Source records
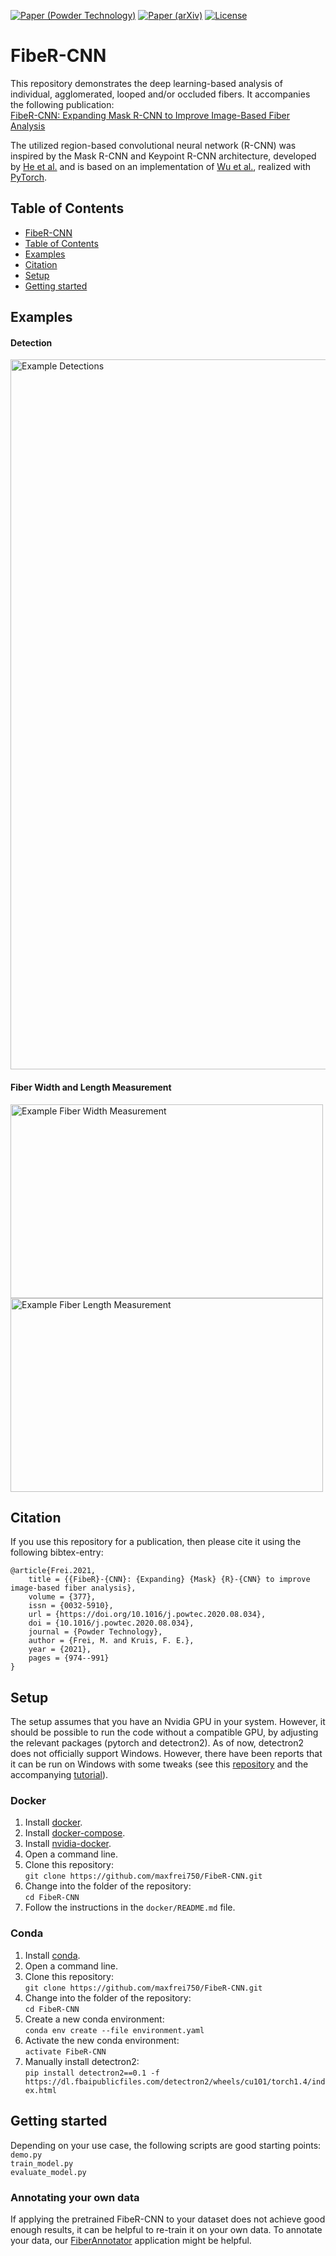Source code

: [![Paper (Powder Technology)](https://img.shields.io/badge/DOI-10.1016/j.powtec.2020.08.034-blue.svg)](https://doi.org/10.1016/j.powtec.2020.08.034)
[![Paper (arXiv)](https://img.shields.io/badge/arXiv-2006.04552-b31b1b.svg)](https://arxiv.org/abs/2006.04552)
[![License](https://img.shields.io/github/license/maxfrei750/FibeR-CNN.svg)](https://github.com/maxfrei750/FibeR-CNN/blob/master/LICENSE) 

# FibeR-CNN

This repository demonstrates the deep learning-based analysis of individual, agglomerated, looped and/or occluded fibers. It 
accompanies the following publication:  
[FibeR-CNN: Expanding Mask R-CNN to Improve Image-Based Fiber Analysis](https://doi.org/10.1016/j.powtec.2020.08.034)

The utilized region-based convolutional neural network (R-CNN) was inspired by the Mask R-CNN  and Keypoint R-CNN 
architecture, developed by [He et al.](https://arxiv.org/abs/1703.06870) and is based on an implementation of 
[Wu et al.](https://github.com/facebookresearch/detectron2), realized with [PyTorch](https://pytorch.org/).

## Table of Contents
   * [FibeR-CNN](#FibeR-CNN)
   * [Table of Contents](#table-of-contents)
   * [Examples](#examples)
   * [Citation](#citation)
   * [Setup](#setup)
   * [Getting started](#getting-started)

## Examples 
#### Detection
<img src="assets/example_detections.jpg" alt="Example Detections" width="1000" height="1136"/> 

#### Fiber Width and Length Measurement
<img src="assets/fiber_width.png" alt="Example Fiber Width Measurement" width="500" height="310"/>

<img src="assets/fiber_length.png" alt="Example Fiber Length Measurement" width="500" height="310"/>

## Citation
If you use this repository for a publication, then please cite it using the following bibtex-entry:
```
@article{Frei.2021,
	title = {{FibeR}-{CNN}: {Expanding} {Mask} {R}-{CNN} to improve image-based fiber analysis},
	volume = {377},
	issn = {0032-5910},
	url = {https://doi.org/10.1016/j.powtec.2020.08.034},
	doi = {10.1016/j.powtec.2020.08.034},
	journal = {Powder Technology},
	author = {Frei, M. and Kruis, F. E.},
	year = {2021},
	pages = {974--991}
}
```

## Setup

The setup assumes that you have an Nvidia GPU in your system. However, it should be possible to run the code without a 
compatible GPU, by adjusting the relevant packages (pytorch and detectron2). As of now, detectron2 does not officially 
support Windows. However, there have been reports that it can be run on Windows with some tweaks (see this
[repository](https://github.com/ivanpp/detectron2) and  the accompanying 
[tutorial](https://ivanpp.cc/detectron2-walkthrough-windows/)).

### Docker
1. Install [docker](https://docs.docker.com/engine/install/).
2. Install [docker-compose](https://docs.docker.com/compose/install/).
3. Install [nvidia-docker](https://github.com/NVIDIA/nvidia-docker/).
4. Open a command line.
5. Clone this repository:  
   `git clone https://github.com/maxfrei750/FibeR-CNN.git`
6. Change into the folder of the repository:  
   `cd FibeR-CNN`
7. Follow the instructions in the `docker/README.md` file.

### Conda
1. Install [conda](https://conda.io/en/latest/miniconda.html).
2. Open a command line.
3. Clone this repository:  
   `git clone https://github.com/maxfrei750/FibeR-CNN.git`
4. Change into the folder of the repository:  
   `cd FibeR-CNN`
5. Create a new conda environment:  
   `conda env create --file environment.yaml`
6. Activate the new conda environment:  
   `activate FibeR-CNN`
7. Manually install detectron2:  
   `pip install detectron2==0.1 -f https://dl.fbaipublicfiles.com/detectron2/wheels/cu101/torch1.4/index.html`

## Getting started
Depending on your use case, the following scripts are good starting points:  
    `demo.py`  
    `train_model.py`  
    `evaluate_model.py`  
    
### Annotating your own data
If applying the pretrained FibeR-CNN to your dataset does not achieve good enough results, it can be helpful to re-train it on your own data. To annotate your data, our [FiberAnnotator](https://github.com/maxfrei750/FiberAnnotator) application might be helpful.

Task goal
Only the number should be given: how many lines in the data contain the string "started".

Solution
2